** What is required **
What is needed is an exact retyping of the records below, from the first line through the line that contains "- add-missing-agents (coverage gaps)".

= = = = =

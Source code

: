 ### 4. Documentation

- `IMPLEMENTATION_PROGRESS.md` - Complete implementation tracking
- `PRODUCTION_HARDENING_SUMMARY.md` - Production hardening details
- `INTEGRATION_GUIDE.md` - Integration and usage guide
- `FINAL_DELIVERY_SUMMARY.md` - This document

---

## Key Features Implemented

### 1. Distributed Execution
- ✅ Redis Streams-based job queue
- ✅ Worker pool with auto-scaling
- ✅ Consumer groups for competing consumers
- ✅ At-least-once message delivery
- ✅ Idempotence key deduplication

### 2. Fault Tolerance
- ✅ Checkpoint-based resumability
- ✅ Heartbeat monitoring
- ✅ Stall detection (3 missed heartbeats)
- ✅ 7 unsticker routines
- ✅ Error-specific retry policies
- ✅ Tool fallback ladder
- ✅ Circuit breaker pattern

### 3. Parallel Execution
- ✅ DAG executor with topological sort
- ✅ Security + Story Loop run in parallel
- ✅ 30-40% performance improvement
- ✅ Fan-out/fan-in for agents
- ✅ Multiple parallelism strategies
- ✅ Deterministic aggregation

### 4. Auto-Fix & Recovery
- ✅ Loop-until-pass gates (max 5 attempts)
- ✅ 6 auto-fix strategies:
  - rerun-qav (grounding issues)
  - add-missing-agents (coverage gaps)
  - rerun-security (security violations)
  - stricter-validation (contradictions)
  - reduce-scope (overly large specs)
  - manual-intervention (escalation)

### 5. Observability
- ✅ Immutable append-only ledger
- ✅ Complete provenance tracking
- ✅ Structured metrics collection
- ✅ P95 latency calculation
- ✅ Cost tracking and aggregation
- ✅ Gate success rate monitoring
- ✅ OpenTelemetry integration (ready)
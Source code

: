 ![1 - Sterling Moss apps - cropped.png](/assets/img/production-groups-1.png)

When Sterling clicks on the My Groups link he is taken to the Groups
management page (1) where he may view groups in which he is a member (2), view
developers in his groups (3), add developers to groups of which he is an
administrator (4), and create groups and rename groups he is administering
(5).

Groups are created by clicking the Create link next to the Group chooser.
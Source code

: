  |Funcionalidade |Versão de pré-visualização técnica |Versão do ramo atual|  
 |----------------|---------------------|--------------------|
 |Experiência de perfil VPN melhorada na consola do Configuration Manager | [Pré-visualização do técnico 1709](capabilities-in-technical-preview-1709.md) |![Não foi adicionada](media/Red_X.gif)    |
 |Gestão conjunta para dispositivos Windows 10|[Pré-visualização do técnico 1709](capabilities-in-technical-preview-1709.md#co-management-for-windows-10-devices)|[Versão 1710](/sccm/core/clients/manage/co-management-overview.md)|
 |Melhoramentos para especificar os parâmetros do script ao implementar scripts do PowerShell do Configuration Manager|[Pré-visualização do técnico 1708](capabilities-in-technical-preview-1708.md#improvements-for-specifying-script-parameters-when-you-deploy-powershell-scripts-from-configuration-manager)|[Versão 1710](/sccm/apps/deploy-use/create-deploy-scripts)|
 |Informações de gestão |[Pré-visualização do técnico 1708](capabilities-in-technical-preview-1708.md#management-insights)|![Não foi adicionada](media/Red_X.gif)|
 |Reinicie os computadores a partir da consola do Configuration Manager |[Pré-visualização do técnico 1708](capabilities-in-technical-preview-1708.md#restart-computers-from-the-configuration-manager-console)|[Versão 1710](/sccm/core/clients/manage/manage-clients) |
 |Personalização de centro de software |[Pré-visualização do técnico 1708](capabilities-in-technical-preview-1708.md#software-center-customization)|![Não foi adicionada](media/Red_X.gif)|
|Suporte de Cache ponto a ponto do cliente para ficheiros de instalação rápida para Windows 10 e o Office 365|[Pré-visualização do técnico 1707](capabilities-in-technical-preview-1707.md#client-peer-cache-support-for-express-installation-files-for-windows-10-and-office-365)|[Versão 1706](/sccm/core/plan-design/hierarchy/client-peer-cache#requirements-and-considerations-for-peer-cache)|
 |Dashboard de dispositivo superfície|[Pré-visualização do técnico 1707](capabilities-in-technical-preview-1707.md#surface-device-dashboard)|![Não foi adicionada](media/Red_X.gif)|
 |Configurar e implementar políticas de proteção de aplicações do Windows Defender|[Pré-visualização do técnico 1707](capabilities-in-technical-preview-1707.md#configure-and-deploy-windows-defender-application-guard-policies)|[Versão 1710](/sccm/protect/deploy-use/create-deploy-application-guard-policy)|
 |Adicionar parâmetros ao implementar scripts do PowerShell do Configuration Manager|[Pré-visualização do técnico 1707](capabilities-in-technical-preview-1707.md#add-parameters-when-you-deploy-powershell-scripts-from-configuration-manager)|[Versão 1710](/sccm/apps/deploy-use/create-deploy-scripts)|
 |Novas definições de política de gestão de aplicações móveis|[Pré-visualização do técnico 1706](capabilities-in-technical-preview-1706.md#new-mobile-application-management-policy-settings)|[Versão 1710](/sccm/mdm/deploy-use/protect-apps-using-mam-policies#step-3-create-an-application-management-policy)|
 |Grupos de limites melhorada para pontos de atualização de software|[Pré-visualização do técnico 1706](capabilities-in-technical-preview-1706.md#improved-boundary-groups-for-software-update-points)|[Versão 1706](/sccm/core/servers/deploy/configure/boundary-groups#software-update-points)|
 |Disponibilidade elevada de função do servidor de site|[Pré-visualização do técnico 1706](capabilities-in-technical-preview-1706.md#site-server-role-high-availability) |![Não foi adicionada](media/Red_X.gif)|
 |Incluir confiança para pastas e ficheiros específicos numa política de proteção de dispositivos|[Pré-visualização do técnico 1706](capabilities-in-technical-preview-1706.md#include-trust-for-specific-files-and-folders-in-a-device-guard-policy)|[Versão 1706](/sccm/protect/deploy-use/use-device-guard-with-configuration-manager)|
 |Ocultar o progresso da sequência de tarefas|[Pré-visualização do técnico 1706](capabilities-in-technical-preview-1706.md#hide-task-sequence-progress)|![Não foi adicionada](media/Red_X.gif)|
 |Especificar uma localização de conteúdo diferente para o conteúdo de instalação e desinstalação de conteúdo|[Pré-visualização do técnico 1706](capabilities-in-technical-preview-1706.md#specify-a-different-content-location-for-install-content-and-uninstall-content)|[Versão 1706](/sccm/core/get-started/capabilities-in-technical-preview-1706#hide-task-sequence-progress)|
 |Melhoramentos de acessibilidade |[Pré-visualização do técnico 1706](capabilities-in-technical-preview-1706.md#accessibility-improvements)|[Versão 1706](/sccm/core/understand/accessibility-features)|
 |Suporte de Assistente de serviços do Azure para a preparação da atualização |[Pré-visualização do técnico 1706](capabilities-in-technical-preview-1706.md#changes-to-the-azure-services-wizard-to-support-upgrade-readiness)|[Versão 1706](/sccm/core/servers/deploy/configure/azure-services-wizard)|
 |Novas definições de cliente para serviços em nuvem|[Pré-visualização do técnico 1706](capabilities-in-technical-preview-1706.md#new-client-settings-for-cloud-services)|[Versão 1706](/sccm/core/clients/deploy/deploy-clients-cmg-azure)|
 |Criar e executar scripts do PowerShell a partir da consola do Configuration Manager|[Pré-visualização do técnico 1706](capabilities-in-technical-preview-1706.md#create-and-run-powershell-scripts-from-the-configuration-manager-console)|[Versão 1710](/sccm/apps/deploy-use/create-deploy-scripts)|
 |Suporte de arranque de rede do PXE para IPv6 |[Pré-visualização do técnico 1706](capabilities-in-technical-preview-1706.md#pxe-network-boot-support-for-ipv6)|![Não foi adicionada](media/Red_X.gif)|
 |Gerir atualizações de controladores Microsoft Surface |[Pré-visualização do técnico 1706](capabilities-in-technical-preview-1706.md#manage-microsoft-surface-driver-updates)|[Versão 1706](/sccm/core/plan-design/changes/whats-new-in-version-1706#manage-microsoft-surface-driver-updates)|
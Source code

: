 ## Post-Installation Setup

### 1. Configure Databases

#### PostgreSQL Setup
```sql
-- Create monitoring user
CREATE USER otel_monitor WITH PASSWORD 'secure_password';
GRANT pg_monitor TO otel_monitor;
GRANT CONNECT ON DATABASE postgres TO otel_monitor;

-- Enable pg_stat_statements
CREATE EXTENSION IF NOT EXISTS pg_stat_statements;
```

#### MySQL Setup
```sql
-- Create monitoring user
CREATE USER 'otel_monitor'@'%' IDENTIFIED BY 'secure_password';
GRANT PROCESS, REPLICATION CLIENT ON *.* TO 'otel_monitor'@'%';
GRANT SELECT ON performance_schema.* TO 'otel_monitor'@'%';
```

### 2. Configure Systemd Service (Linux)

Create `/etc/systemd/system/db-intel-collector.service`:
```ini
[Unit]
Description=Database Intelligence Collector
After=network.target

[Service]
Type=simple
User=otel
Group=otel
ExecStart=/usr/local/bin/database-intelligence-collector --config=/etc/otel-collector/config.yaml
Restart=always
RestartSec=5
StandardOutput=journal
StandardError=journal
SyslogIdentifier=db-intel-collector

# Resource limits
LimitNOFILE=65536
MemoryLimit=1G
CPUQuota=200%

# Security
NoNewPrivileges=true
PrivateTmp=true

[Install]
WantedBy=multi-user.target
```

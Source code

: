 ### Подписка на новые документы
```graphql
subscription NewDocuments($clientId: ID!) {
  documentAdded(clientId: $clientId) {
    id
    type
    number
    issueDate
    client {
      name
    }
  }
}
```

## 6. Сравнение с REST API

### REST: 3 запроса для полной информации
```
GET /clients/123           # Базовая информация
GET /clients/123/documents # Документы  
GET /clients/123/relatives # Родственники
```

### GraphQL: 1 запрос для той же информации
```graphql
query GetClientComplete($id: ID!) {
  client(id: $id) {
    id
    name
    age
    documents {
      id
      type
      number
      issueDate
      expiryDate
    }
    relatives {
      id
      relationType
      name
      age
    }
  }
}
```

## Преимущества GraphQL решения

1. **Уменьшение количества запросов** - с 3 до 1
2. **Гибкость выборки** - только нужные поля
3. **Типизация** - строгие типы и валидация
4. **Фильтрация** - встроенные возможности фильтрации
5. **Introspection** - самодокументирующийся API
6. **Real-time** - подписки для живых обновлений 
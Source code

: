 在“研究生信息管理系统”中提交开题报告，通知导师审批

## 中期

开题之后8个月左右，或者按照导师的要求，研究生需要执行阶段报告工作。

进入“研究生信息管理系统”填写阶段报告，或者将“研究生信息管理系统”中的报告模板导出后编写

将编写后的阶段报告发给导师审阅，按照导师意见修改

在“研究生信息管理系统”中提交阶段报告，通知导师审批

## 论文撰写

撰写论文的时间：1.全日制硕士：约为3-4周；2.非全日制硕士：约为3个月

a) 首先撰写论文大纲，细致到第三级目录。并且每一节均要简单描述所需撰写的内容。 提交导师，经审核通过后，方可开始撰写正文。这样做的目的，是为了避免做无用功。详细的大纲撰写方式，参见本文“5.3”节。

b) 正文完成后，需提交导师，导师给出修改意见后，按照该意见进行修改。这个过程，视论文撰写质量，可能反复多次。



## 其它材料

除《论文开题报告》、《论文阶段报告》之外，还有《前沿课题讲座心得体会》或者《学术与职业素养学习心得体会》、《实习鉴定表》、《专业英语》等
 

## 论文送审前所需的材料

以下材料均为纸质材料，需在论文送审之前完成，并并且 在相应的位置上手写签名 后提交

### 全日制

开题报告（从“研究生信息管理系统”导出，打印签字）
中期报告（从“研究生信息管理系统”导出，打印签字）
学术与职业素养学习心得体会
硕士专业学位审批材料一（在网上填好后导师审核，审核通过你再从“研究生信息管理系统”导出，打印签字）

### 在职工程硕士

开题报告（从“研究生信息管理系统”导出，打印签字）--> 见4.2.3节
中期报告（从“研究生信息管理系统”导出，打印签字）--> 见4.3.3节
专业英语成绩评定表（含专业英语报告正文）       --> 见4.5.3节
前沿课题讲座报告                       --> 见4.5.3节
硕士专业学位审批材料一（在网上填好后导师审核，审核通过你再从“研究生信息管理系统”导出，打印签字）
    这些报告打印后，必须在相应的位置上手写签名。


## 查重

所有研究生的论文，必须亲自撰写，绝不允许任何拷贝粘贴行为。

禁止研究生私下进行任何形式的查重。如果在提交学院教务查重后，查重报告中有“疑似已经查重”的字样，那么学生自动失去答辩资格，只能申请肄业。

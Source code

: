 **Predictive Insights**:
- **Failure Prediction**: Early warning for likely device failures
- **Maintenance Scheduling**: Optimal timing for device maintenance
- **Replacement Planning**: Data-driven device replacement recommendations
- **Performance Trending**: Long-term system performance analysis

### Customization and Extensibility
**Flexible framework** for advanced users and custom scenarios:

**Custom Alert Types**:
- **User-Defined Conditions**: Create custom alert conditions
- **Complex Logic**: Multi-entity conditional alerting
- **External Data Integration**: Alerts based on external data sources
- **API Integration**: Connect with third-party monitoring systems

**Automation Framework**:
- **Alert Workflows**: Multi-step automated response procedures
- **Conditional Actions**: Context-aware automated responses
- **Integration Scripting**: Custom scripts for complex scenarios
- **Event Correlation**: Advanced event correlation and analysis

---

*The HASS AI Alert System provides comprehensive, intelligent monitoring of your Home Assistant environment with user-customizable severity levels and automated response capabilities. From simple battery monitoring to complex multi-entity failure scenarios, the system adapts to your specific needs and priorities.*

= = = = =

** Task answer **
Source code

: ### 4. Documentation

- `IMPLEMENTATION_PROGRESS.md` - Complete implementation tracking
- `PRODUCTION_HARDENING_SUMMARY.md` - Production hardening details
- `INTEGRATION_GUIDE.md` - Integration and usage guide
- `FINAL_DELIVERY_SUMMARY.md` - This document

---

## Key Features Implemented

### 1. Distributed Execution
- ✅ Redis Streams-based job queue
- ✅ Worker pool with auto-scaling
- ✅ Consumer groups for competing consumers
- ✅ At-least-once message delivery
- ✅ Idempotence key deduplication

### 2. Fault Tolerance
- ✅ Checkpoint-based resumability
- ✅ Heartbeat monitoring
- ✅ Stall detection (3 missed heartbeats)
- ✅ 7 unsticker routines
- ✅ Error-specific retry policies
- ✅ Tool fallback ladder
- ✅ Circuit breaker pattern

### 3. Parallel Execution
- ✅ DAG executor with topological sort
- ✅ Security + Story Loop run in parallel
- ✅ 30-40% performance improvement
- ✅ Fan-out/fan-in for agents
- ✅ Multiple parallelism strategies
- ✅ Deterministic aggregation

### 4. Auto-Fix & Recovery
- ✅ Loop-until-pass gates (max 5 attempts)
- ✅ 6 auto-fix strategies:
  - rerun-qav (grounding issues)
  - add-missing-agents (coverage gaps)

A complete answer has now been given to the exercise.